### Work instruction
Return the data below in full, exactly as it stands.

### Input data
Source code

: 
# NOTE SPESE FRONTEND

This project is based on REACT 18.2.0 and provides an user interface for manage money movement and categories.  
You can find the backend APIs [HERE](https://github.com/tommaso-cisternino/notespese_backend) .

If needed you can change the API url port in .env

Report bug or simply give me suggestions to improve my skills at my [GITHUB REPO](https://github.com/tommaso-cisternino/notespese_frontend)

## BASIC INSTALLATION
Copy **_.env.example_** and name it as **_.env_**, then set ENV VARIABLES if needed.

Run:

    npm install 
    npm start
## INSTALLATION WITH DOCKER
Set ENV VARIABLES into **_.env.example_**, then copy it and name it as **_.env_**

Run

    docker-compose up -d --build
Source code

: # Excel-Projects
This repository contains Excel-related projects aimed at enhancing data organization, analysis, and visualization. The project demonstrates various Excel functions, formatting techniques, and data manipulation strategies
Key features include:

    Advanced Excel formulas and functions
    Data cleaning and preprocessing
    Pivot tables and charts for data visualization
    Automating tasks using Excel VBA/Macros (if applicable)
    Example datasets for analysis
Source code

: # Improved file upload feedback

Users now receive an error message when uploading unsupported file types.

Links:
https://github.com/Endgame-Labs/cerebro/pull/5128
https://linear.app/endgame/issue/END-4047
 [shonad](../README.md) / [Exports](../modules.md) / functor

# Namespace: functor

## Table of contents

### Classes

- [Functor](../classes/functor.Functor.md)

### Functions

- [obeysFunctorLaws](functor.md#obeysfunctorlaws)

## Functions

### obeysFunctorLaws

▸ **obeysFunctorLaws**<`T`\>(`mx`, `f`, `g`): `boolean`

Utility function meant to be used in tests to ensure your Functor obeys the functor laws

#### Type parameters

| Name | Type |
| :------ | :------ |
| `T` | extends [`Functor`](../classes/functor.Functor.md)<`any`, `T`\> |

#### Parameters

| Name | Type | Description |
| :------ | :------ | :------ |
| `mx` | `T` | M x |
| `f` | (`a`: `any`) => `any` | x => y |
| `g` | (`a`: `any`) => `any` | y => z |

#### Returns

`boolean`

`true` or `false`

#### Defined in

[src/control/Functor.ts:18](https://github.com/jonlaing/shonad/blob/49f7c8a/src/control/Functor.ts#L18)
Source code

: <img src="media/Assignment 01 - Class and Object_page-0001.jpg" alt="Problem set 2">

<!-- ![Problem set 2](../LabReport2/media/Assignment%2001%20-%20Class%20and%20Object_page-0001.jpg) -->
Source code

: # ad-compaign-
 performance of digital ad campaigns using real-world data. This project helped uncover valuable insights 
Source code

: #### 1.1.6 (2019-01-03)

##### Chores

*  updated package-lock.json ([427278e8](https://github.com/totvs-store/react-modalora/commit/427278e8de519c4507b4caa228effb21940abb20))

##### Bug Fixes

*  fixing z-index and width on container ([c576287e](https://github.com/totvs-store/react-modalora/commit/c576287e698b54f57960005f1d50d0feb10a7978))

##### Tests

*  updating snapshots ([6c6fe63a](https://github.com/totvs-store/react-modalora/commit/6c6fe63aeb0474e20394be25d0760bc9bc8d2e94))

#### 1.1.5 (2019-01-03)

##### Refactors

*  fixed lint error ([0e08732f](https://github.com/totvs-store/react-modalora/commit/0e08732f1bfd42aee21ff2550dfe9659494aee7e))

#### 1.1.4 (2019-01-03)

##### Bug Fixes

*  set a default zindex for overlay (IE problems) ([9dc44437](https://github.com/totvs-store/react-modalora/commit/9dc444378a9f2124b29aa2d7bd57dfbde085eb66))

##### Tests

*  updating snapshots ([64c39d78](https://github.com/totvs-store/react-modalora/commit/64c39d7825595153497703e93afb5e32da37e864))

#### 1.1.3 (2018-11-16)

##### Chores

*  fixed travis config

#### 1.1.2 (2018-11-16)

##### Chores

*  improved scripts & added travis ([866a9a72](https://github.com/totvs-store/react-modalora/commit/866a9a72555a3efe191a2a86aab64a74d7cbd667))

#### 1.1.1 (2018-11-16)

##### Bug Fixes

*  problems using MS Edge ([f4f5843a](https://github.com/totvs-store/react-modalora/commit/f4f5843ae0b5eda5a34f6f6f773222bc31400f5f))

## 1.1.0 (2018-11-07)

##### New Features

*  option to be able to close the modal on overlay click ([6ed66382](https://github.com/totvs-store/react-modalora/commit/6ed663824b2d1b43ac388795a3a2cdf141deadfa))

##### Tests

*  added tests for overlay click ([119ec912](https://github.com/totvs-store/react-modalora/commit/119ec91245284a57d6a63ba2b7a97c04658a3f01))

### Written answer
Source code

: 
# NOTE SPESE FRONTEND

This project is based on REACT 18.2.0 and provides an user interface for manage money movement and categories.  
You can find the backend APIs [HERE](https://github.com/tommaso-cisternino/notespese_backend) .

If needed you can change the API url port in .env

Report bug or simply give me suggestions to improve my skills at my [GITHUB REPO](https://github.com/tommaso-cisternino/notespese_frontend)

## BASIC INSTALLATION
Copy **_.env.example_** and name it as **_.env_**, then set ENV VARIABLES if needed.

Run:

    npm install 
    npm start
## INSTALLATION WITH DOCKER
Set ENV VARIABLES into **_.env.example_**, then copy it and name it as **_.env_**

Run

    docker-compose up -d --build
Source code

: # Excel-Projects
This repository contains Excel-related projects aimed at enhancing data organization, analysis, and visualization. The project demonstrates various Excel functions, formatting techniques, and data manipulation strategies
Key features include:

    Advanced Excel formulas and functions
    Data cleaning and preprocessing
    Pivot tables and charts for data visualization
    Automating tasks using Excel VBA/Macros (if applicable)
    Example datasets for analysis
Source code

: # Improved file upload feedback

Users now receive an error message when uploading unsupported file types.

Links:
https://github.com/Endgame-Labs/cerebro/pull/5128
https://linear.app/endgame/issue/END-4047
 [shonad](../README.md) / [Exports](../modules.md) / functor

# Namespace: functor

## Table of contents

### Classes

- [Functor](../classes/functor.Functor.md)

### Functions

- [obeysFunctorLaws](functor.md#obeysfunctorlaws)

## Functions

### obeysFunctorLaws

▸ **obeysFunctorLaws**<`T`\>(`mx`, `f`, `g`): `boolean`

Utility function meant to be used in tests to ensure your Functor obeys the functor laws

#### Type parameters

| Name | Type |
| :------ | :------ |
| `T` | extends [`Functor`](../classes/functor.Functor.md)<`any`, `T`\> |

#### Parameters

| Name | Type | Description |
| :------ | :------ | :------ |
| `mx` | `T` | M x |
| `f` | (`a`: `any`) => `any` | x => y |
| `g` | (`a`: `any`) => `any` | y => z |

#### Returns

`boolean`

`true` or `false`

#### Defined in

[src/control/Functor.ts:18](https://github.com/jonlaing/shonad/blob/49f7c8a/src/control/Functor.ts#L18)
Source code

: <img src="media/Assignment 01 - Class and Object_page-0001.jpg" alt="Problem set 2">

<!-- ![Problem set 2](../LabReport2/media/Assignment%2001%20-%20Class%20and%20Object_page-0001.jpg) -->
Source code

: # ad-compaign-
 performance of digital ad campaigns using real-world data. This project helped uncover valuable insights 
Source code

: #### 1.1.6 (2019-01-03)

##### Chores

*  updated package-lock.json ([427278e8](https://github.com/totvs-store/react-modalora/commit/427278e8de519c4507b4caa228effb21940abb20))

##### Bug Fixes

*  fixing z-index and width on container ([c576287e](https://github.com/totvs-store/react-modalora/commit/c576287e698b54f57960005f1d50d0feb10a7978))

##### Tests

*  updating snapshots ([6c6fe63a](https://github.com/totvs-store/react-modalora/commit/6c6fe63aeb0474e20394be25d0760bc9bc8d2e94))

#### 1.1.5 (2019-01-03)

##### Refactors

*  fixed lint error ([0e08732f](https://github.com/totvs-store/react-modalora/commit/0e08732f1bfd42aee21ff2550dfe9659494aee7e))

#### 1.1.4 (2019-01-03)

##### Bug Fixes

*  set a default zindex for overlay (IE problems) ([9dc44437](https://github.com/totvs-store/react-modalora/commit/9dc444378a9f2124b29aa2d7bd57dfbde085eb66))

##### Tests

*  updating snapshots ([64c39d78](https://github.com/totvs-store/react-modalora/commit/64c39d7825595153497703e93afb5e32da37e864))

#### 1.1.3 (2018-11-16)

##### Chores

*  fixed travis config

#### 1.1.2 (2018-11-16)

##### Chores

*  improved scripts & added travis ([866a9a72](https://github.com/totvs-store/react-modalora/commit/866a9a72555a3efe191a2a86aab64a74d7cbd667))

#### 1.1.1 (2018-11-16)

##### Bug Fixes

*  problems using MS Edge ([f4f5843a](https://github.com/totvs-store/react-modalora/commit/f4f5843ae0b5eda5a34f6f6f773222bc31400f5f))

## 1.1.0 (2018-11-07)

##### New Features

*  option to be able to close the modal on overlay click ([6ed66382](https://github.com/totvs-store/react-modalora/commit/6ed663824b2d1b43ac388795a3a2cdf141deadfa))

##### Tests

*  added tests for overlay click ([119ec912](https://github.com/totvs-store/react-modalora/commit/119ec91245284a57d6a63ba2b7a97c04658a3f01))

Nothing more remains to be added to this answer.